Perhaps you should start model testing with a local agency or two. Agencies are always looking for talented photographers to test with their new faces who need a portfolio.


----------



## cherylynne1 (Aug 22, 2017)

DanOstergren said:


> cherylynne1 said:
> 
> 
> > DanOstergren said:
> ...



Haha, "talented" being the key word here. I guess it couldn't hurt to call and ask, though. Thank you for the suggestion (and the vote of confidence that I might even remotely be ready for something like that!)


----------



## DanOstergren (Aug 22, 2017)

cherylynne1 said:


> DanOstergren said:
> 
> 
> > cherylynne1 said:
> ...


Humbleness may be a virtue but don't allow it to get in the way of your progression.


----------



## DanOstergren (Aug 23, 2017)

Amocholes said:


> That is simply stunning!


Thank you!


----------



## DanOstergren (Aug 23, 2017)

BrentC said:


> Excellent as always Dan!


Thanks Brent!


----------



## weepete (Aug 23, 2017)

Outdone yourself on this one Dan. Nominated for POTM

Photo of the Month - August 2017 Nominations


----------



## Destin (Aug 24, 2017)

Dan, this is another amazing shot. Really looking forward to your tutorials coming out. 

The only small critique I'd add is that the top of the model's hair being clipped bothers my eye, though I have a feeling you did it intentionally.


----------



## Frank F. (Aug 24, 2017)

Very good professional lighting setup. Do you want to share your recipee?

I guess a huge Softbox near your left shoulder CA 1.5 meter above your shoulder and a white reflector panel on your right, tilted to gain the right amount of light on her rear


----------



## Frank F. (Aug 24, 2017)

DanOstergren said:


> Every couple of months I get hired by a salon that my friend Russell works in to photograph some models. They basically put on a hair and fashion show/ party. A clothing designer owns a boutique underneath the salon and she dresses the models in her handmade clothing. There are more photos from this set that I'll share, but this is the only one I think I'll be able to finish editing for now.
> 
> I used natural light through a window in the hallway staircase that leads up to the salon, after the sun went behind a building across the street. No modifiers, unless you want to get technical, in which case the divider for the staircase acted as a rectangular white reflector. Canon 5D MKI (Classic), Canon EF 85mm f/1.8 set to f/3.5, 1/200th sec, ISO 640.
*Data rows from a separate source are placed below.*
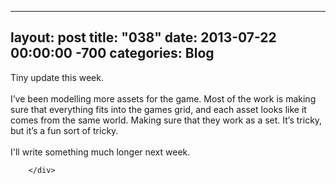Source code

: 
---
layout: post
title: "038"
date: 2013-07-22 00:00:00 -700
categories: Blog
---
<div class="blog-content">
				<div class="paragraph" style="text-align:left;">Tiny update this week.<br><br>I&rsquo;ve been modelling more assets for the game. Most of the work is making sure that everything fits into the games grid, and each asset looks like it comes from the same world. Making sure that they work as a set. It&rsquo;s tricky, but it&rsquo;s a fun sort of tricky. <br><span style=""></span><br><span style=""></span>I'll write something much longer next week.&nbsp;</div>

		</div>
        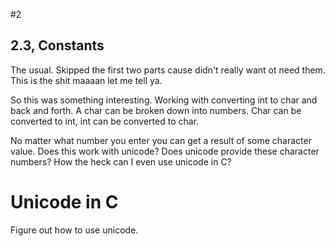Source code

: #2

## 2.3, Constants

The usual. Skipped the first two parts cause didn't really want ot need them.
This is the shit maaaan let me tell ya.

So this was something interesting. Working with converting int to char and back
and forth. A char can be broken down into numbers. Char can be converted to int,
int can be converted to char.

No matter what number you enter you can get a result of some character value.
Does this work with unicode? Does unicode provide these character numbers? How
the heck can I even use unicode in C?

# Unicode in C
Figure out how to use unicode.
I should have read the text not only see the picture. Fascinating!


----------



## DanOstergren (Aug 25, 2017)

Frank F. said:


> Very good professional lighting setup. Do you want to share your recipee?
> 
> I guess a huge Softbox near your left shoulder CA 1.5 meter above your shoulder and a white reflector panel on your right, tilted to gain the right amount of light on her rear


Nope, just a window and a small patch of white wall that was acting as a reflector.


----------



## DanOstergren (Aug 25, 2017)

weepete said:


> Outdone yourself on this one Dan. Nominated for POTM
> 
> Photo of the Month - August 2017 Nominations


Thank you!


----------



## DanOstergren (Aug 25, 2017)

Destin said:


> Dan, this is another amazing shot. Really looking forward to your tutorials coming out.
> 
> The only small critique I'd add is that the top of the model's hair being clipped bothers my eye, though I have a feeling you did it intentionally.


Thank you! I appreciate the critique. There was no intention behind it, and the only reason I didn't fix it is because I was being lazy. It's one of those things that I know bugs photographers but I just shrug at it.  ¯\_(ツ)_/¯


----------



## vintagesnaps (Aug 25, 2017)

Your portraits are exquisite. And your explanation and description shows you seem in tune with the light and how to use it.
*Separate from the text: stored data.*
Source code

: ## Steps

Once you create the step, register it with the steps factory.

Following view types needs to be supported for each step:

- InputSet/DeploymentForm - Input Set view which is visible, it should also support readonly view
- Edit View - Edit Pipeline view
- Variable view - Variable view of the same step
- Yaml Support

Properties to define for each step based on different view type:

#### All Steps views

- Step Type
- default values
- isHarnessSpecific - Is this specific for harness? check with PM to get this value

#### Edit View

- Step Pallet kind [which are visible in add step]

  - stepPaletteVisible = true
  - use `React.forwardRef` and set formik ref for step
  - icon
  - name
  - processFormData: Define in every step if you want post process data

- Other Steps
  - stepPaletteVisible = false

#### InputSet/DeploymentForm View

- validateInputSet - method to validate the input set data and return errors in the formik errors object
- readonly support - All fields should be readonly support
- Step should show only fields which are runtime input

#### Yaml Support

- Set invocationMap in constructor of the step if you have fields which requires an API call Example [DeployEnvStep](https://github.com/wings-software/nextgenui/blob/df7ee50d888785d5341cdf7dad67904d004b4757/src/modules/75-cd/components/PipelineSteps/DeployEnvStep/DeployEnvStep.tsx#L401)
I see photos a lot where it seems like there wasn't a proper exposure to begin with, so then the photographer has to work to correct that, instead of just being able to edit to enhance. Cherylynne I'd suggest that you try photographing and practicing with other subjects (not necessarily people) besides your fun (and active!) toddlers - start noticing how and where the light's hitting a subject or scene, how does a subject look if you move around, from a different direction, vary your vantage point, etc. 
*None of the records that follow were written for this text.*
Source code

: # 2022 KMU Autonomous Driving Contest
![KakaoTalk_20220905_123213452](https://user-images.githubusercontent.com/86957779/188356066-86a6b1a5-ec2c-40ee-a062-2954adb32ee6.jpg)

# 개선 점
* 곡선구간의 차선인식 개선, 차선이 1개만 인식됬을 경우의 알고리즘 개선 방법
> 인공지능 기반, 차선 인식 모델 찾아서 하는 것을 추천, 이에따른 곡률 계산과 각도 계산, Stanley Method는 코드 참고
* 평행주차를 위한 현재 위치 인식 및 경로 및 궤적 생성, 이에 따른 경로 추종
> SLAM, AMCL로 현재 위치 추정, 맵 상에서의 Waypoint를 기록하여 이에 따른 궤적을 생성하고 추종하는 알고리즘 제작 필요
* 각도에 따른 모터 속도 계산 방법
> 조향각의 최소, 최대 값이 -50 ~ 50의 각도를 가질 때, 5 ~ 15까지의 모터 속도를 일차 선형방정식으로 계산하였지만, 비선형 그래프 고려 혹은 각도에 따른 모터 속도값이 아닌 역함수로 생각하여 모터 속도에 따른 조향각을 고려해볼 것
Dan this is a wonderful example of an excellent original photograph, and minimal editing accentuated the beauty of it. You do stunning work.


----------



## DanOstergren (Aug 26, 2017)

vintagesnaps said:


> Your portraits are exquisite. And your explanation and description shows you seem in tune with the light and how to use it.
> 
> I see photos a lot where it seems like there wasn't a proper exposure to begin with, so then the photographer has to work to correct that, instead of just being able to edit to enhance. Cherylynne I'd suggest that you try photographing and practicing with other subjects (not necessarily people) besides your fun (and active!) toddlers - start noticing how and where the light's hitting a subject or scene, how does a subject look if you move around, from a different direction, vary your vantage point, etc.
> 
> Dan this is a wonderful example of an excellent original photograph, and minimal editing accentuated the beauty of it. You do stunning work.


Thank you!


----------



## fmw (Aug 27, 2017)

You definitely know your stuff.  Thanks for posting a stunning image.


----------



## DanOstergren (Aug 27, 2017)

fmw said:


> You definitely know your stuff.  Thanks for posting a stunning image.


No problem. Thank you.


----------



## Frank F. (Aug 28, 2017)

DanOstergren said:


> Frank F. said:
> 
> 
> > Very good professional lighting setup. Do you want to share your recipee?
> ...




An the Window was acting as a large softbox 1.5 meters over you left shoulder and the wall was on the right???


----------



## DanOstergren (Aug 28, 2017)

Frank F. said:


> DanOstergren said:
> 
> 
> > Frank F. said:
> ...


Window was directly to camera left at shoulder level. "Reflector" was directly to camera right, at about waist level.


----------



## FITBMX (Aug 30, 2017)

A home run! Smashed over the far back wall of the park!!!


----------



## DanOstergren (Aug 31, 2017)

FITBMX said:


> A home run! Smashed over the far back wall of the park!!!


Haha, thanks. I always look forward to your comments.


----------